Indexing Algorithms - IVF & Quantization · Topic 95

Residual Quantization (RQ)

Residual quantization (RQ) works in stages: first quantize the vector (e.g. to a codebook centroid), then quantize the residual (the error vector). Repeating this yields a multi-stage code that can achieve better compression vs. accuracy than a single-stage PQ. RQ is used in some high-recall ANN indexes where memory is constrained but distortion must stay low.

Summary

Stage 1: quantize x → c₁; residual r₁ = x − c₁. Stage 2: quantize r₁ → c₂; residual r₂ = r₁ − c₂; repeat. Stored as sequence of codes. Better reconstruction than single-stage PQ; more codebooks and decode cost. Compare to OPQ.
Pipeline: train codebooks per stage → encode by successive residual quantization → decode by summing centroids. Distance computed across stages (asymmetric or multi-table).
Trade-off: higher accuracy than single-stage PQ at similar bit rate; more complex build and distance. Product quantization (PQ) explained and how PQ compresses vectors into codes describe single-stage base.

Algorithm

At each stage, you have a residual vector (initially the original vector). You quantize it to the nearest centroid in that stage’s codebook, append the centroid index to the code, and set the new residual to the difference (residual minus centroid). The next stage quantizes this new residual with its own codebook. Decoding sums the centroids from all stages; the code is the concatenation of stage indices. Multiple stages allow the representation to refine the approximation, reducing distortion compared to a single codebook at the same total bit rate in many cases.

Trade-offs

RQ increases the number of codebooks and the complexity of distance computation (you need to combine distances across stages or use asymmetric distance). It is used in research and in some production systems that need very high recall with limited memory; plain PQ or OPQ is more common when simplicity and speed are priorities.

Practical tip: consider RQ when PQ/OPQ recall is not enough and you can afford multi-stage training and distance. Trade-off between compression ratio and accuracy and how quantization reduces memory footprint apply; optimized product quantization (OPQ) is a simpler alternative that often suffices.

Frequently Asked Questions

How many stages in RQ?

Typically 2–4. More stages improve reconstruction but add codebooks and compute; diminishing returns after a few stages.

Is RQ the same as PQ with more subvectors?

No.
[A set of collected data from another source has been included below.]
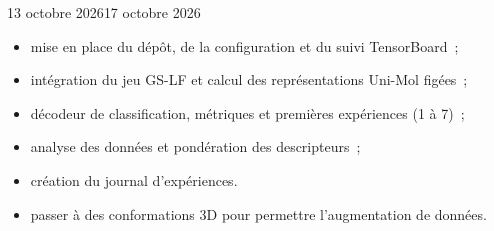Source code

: \begin{fichesuivi}{13 octobre 2026}{17 octobre 2026}

   \begin{travaileffectue}
      \begin{itemize}
         \item mise en place du dépôt, de la configuration et du suivi TensorBoard~;
         \item intégration du jeu GS-LF et calcul des représentations Uni-Mol figées~;
         \item décodeur de classification, métriques et premières expériences (1 à 7)~;
         \item analyse des données et pondération des descripteurs~;
         \item création du journal d'expériences.
      \end{itemize}
   \end{travaileffectue}

   \begin{travailnoneffectue}
   \end{travailnoneffectue}

   \begin{echange}
   \end{echange}

   \begin{planification}
      \begin{itemize}
         \item passer à des conformations 3D pour permettre l'augmentation de données.
      \end{itemize}
   \end{planification}
\end{fichesuivi}

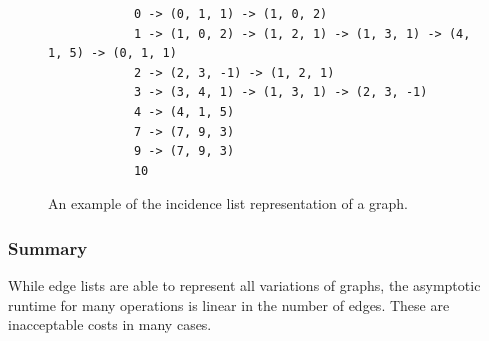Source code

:         \begin{figure}[htp]
         \begin{center}
          \begin{verbatim}
            0 -> (0, 1, 1) -> (1, 0, 2)
            1 -> (1, 0, 2) -> (1, 2, 1) -> (1, 3, 1) -> (4, 1, 5) -> (0, 1, 1)
            2 -> (2, 3, -1) -> (1, 2, 1)
            3 -> (3, 4, 1) -> (1, 3, 1) -> (2, 3, -1)
            4 -> (4, 1, 5)
            7 -> (7, 9, 3)
            9 -> (7, 9, 3)
            10
          \end{verbatim}
         \end{center}
         \caption{An example of the incidence list representation of a graph.}
         \label{incidencel}
        \end{figure}
        
        
        
        \subsubsection*{Summary}
        While edge lists are able to represent all variations of graphs, the asymptotic runtime for many operations is linear in the number of edges. 
        These are inacceptable costs in many cases.
        
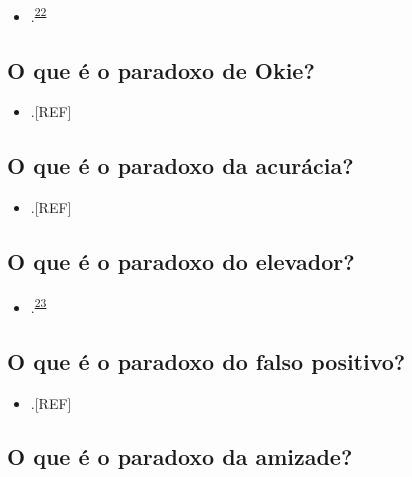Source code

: \documentclass[
  a4paper,
]{book}
\providecommand{\tightlist}{%
  \setlength{\itemsep}{0pt}\setlength{\parskip}{0pt}}
\begin{document}
\begin{itemize}
\tightlist
\item
  .\textsuperscript{\protect\hyperlink{ref-stein1956}{22}}
\end{itemize}

\hypertarget{okie}{%
\subsection{O que é o paradoxo de Okie?}\label{okie}}

\begin{itemize}
\tightlist
\item
  .{[}REF{]}
\end{itemize}

\hypertarget{acuracia}{%
\subsection{O que é o paradoxo da acurácia?}\label{acuracia}}

\begin{itemize}
\tightlist
\item
  .{[}REF{]}
\end{itemize}

\hypertarget{elevador}{%
\subsection{O que é o paradoxo do elevador?}\label{elevador}}

\begin{itemize}
\tightlist
\item
  .\textsuperscript{\protect\hyperlink{ref-de1996}{23}}
\end{itemize}

\hypertarget{falso-positivo}{%
\subsection{O que é o paradoxo do falso positivo?}\label{falso-positivo}}

\begin{itemize}
\tightlist
\item
  .{[}REF{]}
\end{itemize}

\hypertarget{amizade}{%
\subsection{O que é o paradoxo da amizade?}\label{amizade}}
\end{document}
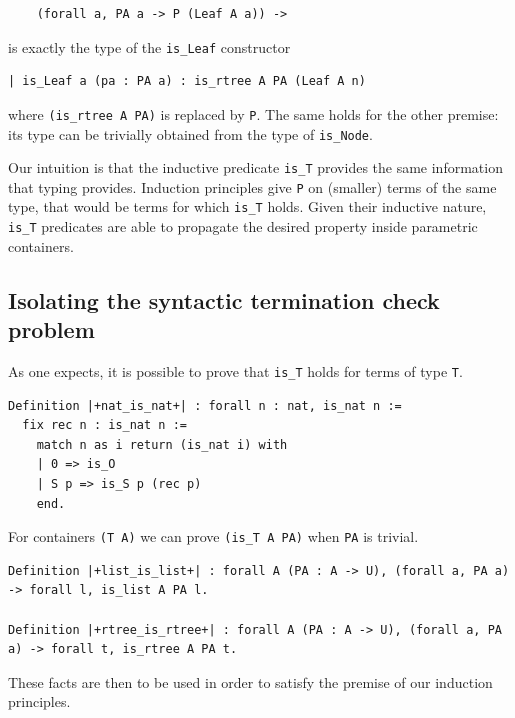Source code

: \documentclass[a4paper,UKenglish,cleveref, autoref]{lipics-v2019}
\begin{document}
\begin{lstlisting}
    (forall a, PA a -> P (Leaf A a)) ->
\end{lstlisting}

\noindent
is exactly the type of the \lstinline+is_Leaf+ constructor

\begin{lstlisting}
| is_Leaf a (pa : PA a) : is_rtree A PA (Leaf A n)
\end{lstlisting}

\noindent
where \lstinline+(is_rtree A PA)+ is replaced by \lstinline+P+.
The same holds for the other premise: its type can be trivially
obtained from the type of \lstinline+is_Node+.

Our intuition is that the inductive predicate \lstinline+is_T+
provides the same information that typing provides. Induction
principles give \lstinline+P+ on (smaller) terms of the same type,
that would be terms for which \lstinline+is_T+ holds.
Given their inductive nature, \lstinline+is_T+ predicates
are able to propagate the desired property inside parametric
containers.

\subsection{Isolating the syntactic termination check problem} %
\label{sec:idea:transparent}

As one expects, it is possible to prove that \lstinline+is_T+
holds for terms of type \lstinline+T+.

\begin{lstlisting}
Definition |+nat_is_nat+| : forall n : nat, is_nat n :=
  fix rec n : is_nat n :=
    match n as i return (is_nat i) with
    | 0 => is_O
    | S p => is_S p (rec p)
    end.
\end{lstlisting}

\noindent
For containers \lstinline+(T A)+ we can prove \lstinline+(is_T A PA)+
when \lstinline+PA+ is trivial.

\begin{lstlisting}
Definition |+list_is_list+| : forall A (PA : A -> U), (forall a, PA a) -> forall l, is_list A PA l.

Definition |+rtree_is_rtree+| : forall A (PA : A -> U), (forall a, PA a) -> forall t, is_rtree A PA t.
\end{lstlisting}

\noindent
These facts are then to be used in order to satisfy the
premise of our induction principles. 
\end{document}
PQ splits the vector into subvectors and quantizes each independently. RQ quantizes the full vector then the full residual; structure is sequential, not parallel.

How is RQ distance computed at query time?

Often by precomputing, per stage, the distance from the query to each centroid; then for each DB vector, sum the stage-wise distances for its codes. More expensive than single-stage PQ.

When to use RQ vs. OPQ?

OPQ improves PQ by rotation; RQ improves by multi-stage refinement. OPQ is simpler and widely supported; RQ when you need maximum accuracy at limited bits and can afford the cost.